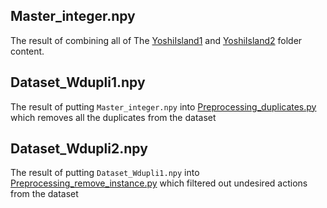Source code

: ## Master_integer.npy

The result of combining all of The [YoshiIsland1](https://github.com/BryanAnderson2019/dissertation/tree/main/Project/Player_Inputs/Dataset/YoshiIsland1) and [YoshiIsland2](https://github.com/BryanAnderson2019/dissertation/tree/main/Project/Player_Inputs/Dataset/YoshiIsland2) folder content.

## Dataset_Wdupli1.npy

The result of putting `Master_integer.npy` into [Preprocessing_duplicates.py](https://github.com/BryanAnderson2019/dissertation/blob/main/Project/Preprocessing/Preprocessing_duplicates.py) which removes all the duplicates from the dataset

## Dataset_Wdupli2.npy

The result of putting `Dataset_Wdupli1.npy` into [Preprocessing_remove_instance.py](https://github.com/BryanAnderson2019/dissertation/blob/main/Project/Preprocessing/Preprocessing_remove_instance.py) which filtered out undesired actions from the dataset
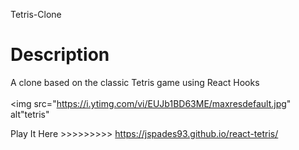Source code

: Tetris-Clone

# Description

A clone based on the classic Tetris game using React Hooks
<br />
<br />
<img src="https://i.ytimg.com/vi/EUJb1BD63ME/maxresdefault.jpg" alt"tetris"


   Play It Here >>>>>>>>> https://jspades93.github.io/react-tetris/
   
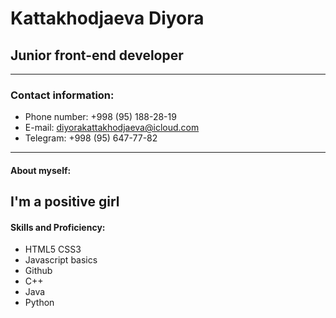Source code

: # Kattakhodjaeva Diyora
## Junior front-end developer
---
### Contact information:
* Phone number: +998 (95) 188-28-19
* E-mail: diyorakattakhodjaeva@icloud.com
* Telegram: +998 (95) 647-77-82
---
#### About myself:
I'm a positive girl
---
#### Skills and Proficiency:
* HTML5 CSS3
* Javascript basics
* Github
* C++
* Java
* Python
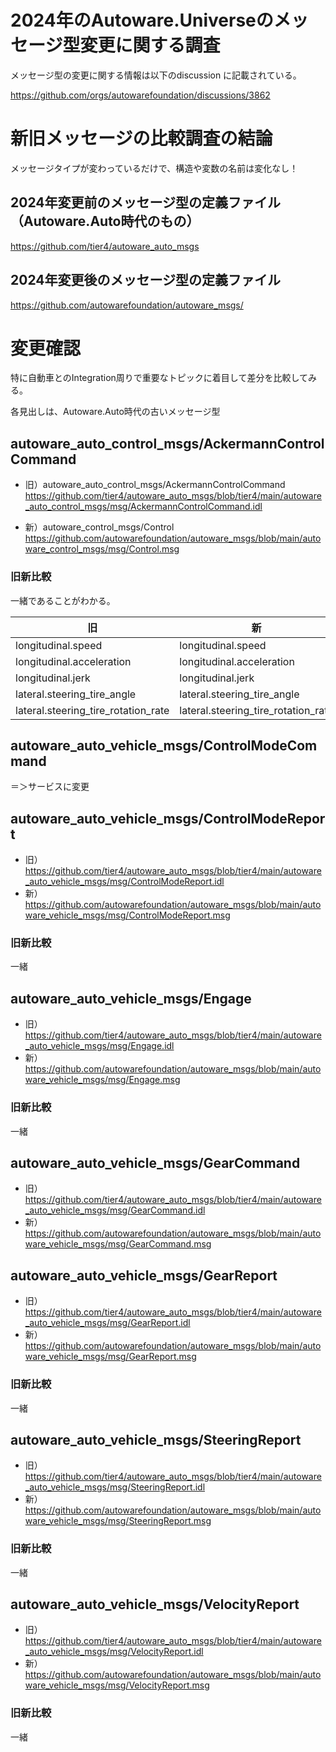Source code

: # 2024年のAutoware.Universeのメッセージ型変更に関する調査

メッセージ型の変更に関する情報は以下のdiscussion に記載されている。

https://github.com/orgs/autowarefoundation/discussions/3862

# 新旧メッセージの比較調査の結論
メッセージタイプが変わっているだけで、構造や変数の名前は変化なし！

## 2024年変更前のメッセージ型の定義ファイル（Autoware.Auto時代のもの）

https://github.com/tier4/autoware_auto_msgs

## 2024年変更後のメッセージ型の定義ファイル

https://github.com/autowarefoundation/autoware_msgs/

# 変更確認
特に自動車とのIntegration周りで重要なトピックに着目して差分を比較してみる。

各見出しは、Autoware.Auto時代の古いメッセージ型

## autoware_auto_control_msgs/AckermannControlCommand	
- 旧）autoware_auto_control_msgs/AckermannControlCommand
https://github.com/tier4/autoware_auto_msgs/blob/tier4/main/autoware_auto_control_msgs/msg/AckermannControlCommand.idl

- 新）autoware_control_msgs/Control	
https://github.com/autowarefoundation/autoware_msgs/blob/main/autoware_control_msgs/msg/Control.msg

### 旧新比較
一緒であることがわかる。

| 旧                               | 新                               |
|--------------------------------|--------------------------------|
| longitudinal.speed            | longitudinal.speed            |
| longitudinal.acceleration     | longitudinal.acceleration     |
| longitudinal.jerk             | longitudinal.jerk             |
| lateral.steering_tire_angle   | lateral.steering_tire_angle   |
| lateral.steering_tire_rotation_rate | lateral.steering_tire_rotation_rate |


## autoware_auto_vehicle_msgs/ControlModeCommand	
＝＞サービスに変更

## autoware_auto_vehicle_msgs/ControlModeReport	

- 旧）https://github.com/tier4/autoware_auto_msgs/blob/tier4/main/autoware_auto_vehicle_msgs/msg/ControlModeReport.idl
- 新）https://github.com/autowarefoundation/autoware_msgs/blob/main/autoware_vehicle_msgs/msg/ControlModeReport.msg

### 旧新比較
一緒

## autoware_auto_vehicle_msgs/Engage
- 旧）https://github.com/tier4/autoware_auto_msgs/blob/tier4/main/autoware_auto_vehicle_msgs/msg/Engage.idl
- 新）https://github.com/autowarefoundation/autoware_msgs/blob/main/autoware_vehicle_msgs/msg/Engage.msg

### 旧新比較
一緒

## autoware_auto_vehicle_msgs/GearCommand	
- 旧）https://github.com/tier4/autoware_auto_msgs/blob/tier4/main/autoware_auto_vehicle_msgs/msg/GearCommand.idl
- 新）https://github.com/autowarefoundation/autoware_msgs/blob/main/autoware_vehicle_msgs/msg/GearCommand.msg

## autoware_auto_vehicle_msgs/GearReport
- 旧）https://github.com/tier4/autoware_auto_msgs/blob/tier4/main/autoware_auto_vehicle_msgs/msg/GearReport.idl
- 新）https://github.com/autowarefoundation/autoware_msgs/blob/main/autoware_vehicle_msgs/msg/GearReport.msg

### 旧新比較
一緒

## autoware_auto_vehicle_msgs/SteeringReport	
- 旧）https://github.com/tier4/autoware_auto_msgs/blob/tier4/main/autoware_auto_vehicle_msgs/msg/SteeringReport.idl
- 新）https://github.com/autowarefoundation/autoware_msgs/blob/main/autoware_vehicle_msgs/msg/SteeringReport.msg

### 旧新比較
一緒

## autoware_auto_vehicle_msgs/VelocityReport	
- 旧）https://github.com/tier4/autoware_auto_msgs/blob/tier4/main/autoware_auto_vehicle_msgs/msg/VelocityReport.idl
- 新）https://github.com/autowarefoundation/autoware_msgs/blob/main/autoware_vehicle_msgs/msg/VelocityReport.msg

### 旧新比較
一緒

§

#### YOUR OBJECTIVE:
From the line that has "https://github.com/orgs/autowarefoundation/discussions/3862" through the line that has "## 2024年変更後のメッセージ型の定義ファイル", copy every line exactly as it appears above, and leave out all others.

#### WRITTEN REPLY:
https://github.com/orgs/autowarefoundation/discussions/3862

# 新旧メッセージの比較調査の結論
メッセージタイプが変わっているだけで、構造や変数の名前は変化なし！

## 2024年変更前のメッセージ型の定義ファイル（Autoware.Auto時代のもの）

https://github.com/tier4/autoware_auto_msgs

## 2024年変更後のメッセージ型の定義ファイル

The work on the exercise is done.